Lecturas
Hace poco más de un par de años me tocó atender a Robert Duvall durante una breve estancia suya en La Habana. Vino como parte de un grupo de figuras del cine norteamericano —directores, actores, guionistas, productores— entre los que sobresalía el muy popular Benicio del Toro. Para los que desconozcan a quién me refiero, diré enseguida que Duvall es el actor que interpreta el papel del consejero —el abogado de la familia Corleone— en la cinta El padrino, de Francis Ford Coppola; un hombre sumamente agradable y simpático que acariciaba en esos días la idea de filmar una película en La Habana. Encarnaría en esta a un norteamericano ya maduro que regresa a la capital de la Isla, una ciudad donde vivió de niño y que recordaba vagamente. El padre del niño aquel se había desempeñado como guardaespaldas o chofer de un cabecilla mafioso.
Desconozco en qué quedó ese proyecto. Duvall lucía muy interesado en llevarlo adelante e insistía en volver a su país con una visión abarcadora de La Habana por rápida y apretada que fuera. Y seguramente por eso alguien pensó en que yo podía servirle de cicerone. Hice una lista de aquellos lugares que me parecieron imprescindibles: el Museo de la Revolución —antiguo Palacio Presidencial—, el Gran Teatro, el Capitolio, la Plaza de la Catedral… Duvall no objetó la visita a ninguno de esos sitios, pero me pidió que incluyésemos en la relación una visita al teatro Shanghai, en el Barrio Chino. Le comenté que ese teatro ya no funcionaba. No dio importancia al asunto. Precisó que quería visitarlo de todas maneras. Se encogió de hombros cuando le advertí que no existía el edificio que le dio albergue. Ni modo. Insistió en que lo llevara al lugar donde estuvo erigido dicho coliseo, en Zanja esquina a Manrique.
Como a esa altura de la conversación sabía ya que Robert Duvall nunca antes había estado en Cuba, sospeché que tal vez tuviera al teatro Shanghai en su imaginario gracias a lo que Marlon Brando pudo haberle contado acerca de La Habana y, aunque no quise confirmarlo, esa suposición se convirtió en certeza cuando no tardó en expresar su deseo de visitar otro lugar ya inexistente, las otroras célebres fritas de Marianao, aquel ringlero de bares y cabarés de segunda categoría —Rumba Palace, Pensilvania, La Taberna de Pedro, El Niche…— que abrían sus puertas entre las dos rotondas de la Quinta Avenida, frente al Coney Island y el Havana Yatch Club, y en los que Brando hizo habitual su presencia durante sus noches cubanas. De esos establecimientos —donde figuras como el Chory y la vedete Tula Montenegro, con su anatomía despampanante, se adueñaban de la escena— quedaba, para suerte del artista visitante, el Rumba Palace, con una inexplicable cubierta de guano que trae el campo a la ciudad en pleno Miramar.
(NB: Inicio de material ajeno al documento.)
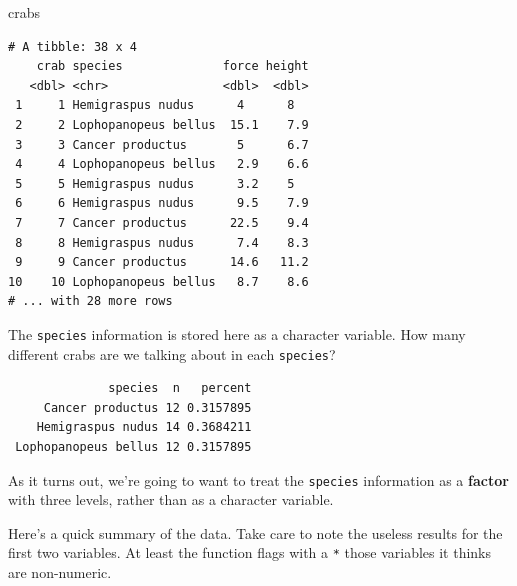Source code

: \documentclass[
]{book}
\newenvironment{Shaded}{\begin{snugshade}}{\end{snugshade}}
\newcommand{\DataTypeTok}[1]{\textcolor[rgb]{0.13,0.29,0.53}{#1}}
\newcommand{\KeywordTok}[1]{\textcolor[rgb]{0.13,0.29,0.53}{\textbf{#1}}}
\newcommand{\NormalTok}[1]{#1}
\newcommand{\OperatorTok}[1]{\textcolor[rgb]{0.81,0.36,0.00}{\textbf{#1}}}
\newcommand{\StringTok}[1]{\textcolor[rgb]{0.31,0.60,0.02}{#1}}
\begin{document}
\begin{Shaded}
\begin{Highlighting}[]
\NormalTok{crabs}
\end{Highlighting}
\end{Shaded}

\begin{verbatim}
# A tibble: 38 x 4
    crab species              force height
   <dbl> <chr>                <dbl>  <dbl>
 1     1 Hemigraspus nudus      4      8  
 2     2 Lophopanopeus bellus  15.1    7.9
 3     3 Cancer productus       5      6.7
 4     4 Lophopanopeus bellus   2.9    6.6
 5     5 Hemigraspus nudus      3.2    5  
 6     6 Hemigraspus nudus      9.5    7.9
 7     7 Cancer productus      22.5    9.4
 8     8 Hemigraspus nudus      7.4    8.3
 9     9 Cancer productus      14.6   11.2
10    10 Lophopanopeus bellus   8.7    8.6
# ... with 28 more rows
\end{verbatim}

The \texttt{species} information is stored here as a character variable. How many different crabs are we talking about in each \texttt{species}?

\begin{Shaded}
\end{Shaded}

\begin{verbatim}
              species  n   percent
     Cancer productus 12 0.3157895
    Hemigraspus nudus 14 0.3684211
 Lophopanopeus bellus 12 0.3157895
\end{verbatim}

As it turns out, we're going to want to treat the \texttt{species} information as a \textbf{factor} with three levels, rather than as a character variable.

\begin{Shaded}
\end{Shaded}

Here's a quick summary of the data. Take care to note the useless results for the first two variables. At least the function flags with a \texttt{*} those variables it thinks are non-numeric.
\end{document}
La crónica habanera está llena de agujeros negros. Hay toda una historia acerca del cabaré Tropicana y relatos pormenorizados sobre el bar Floridita. Y justo es que se les ensalce por lo que fueron y siguen siendo. Sin embargo, de un bar como el Sloppy Joe’s y un cabaré como el Sans Souci, establecimientos de primera línea en la noche habanera anterior a 1959, apenas se habla. No solo fueron lugares que ya no son, sino que su historia parece irremisiblemente perdida. A esa categoría pertenece el teatro Shanghai.
Lo primero que conviene aclarar es que ese coliseo de la calle Zanja número 205 presentaba —y así se leía en su marquesina— un espectáculo «frívolo y picaresco». Precisaba en su reclamo: «Todo como en París», con lo que —escribe el musicógrafo Cristóbal Díaz Ayala— a quien no hubiera ido nunca a París se le quitaban para siempre las ganas de visitar la capital de Francia.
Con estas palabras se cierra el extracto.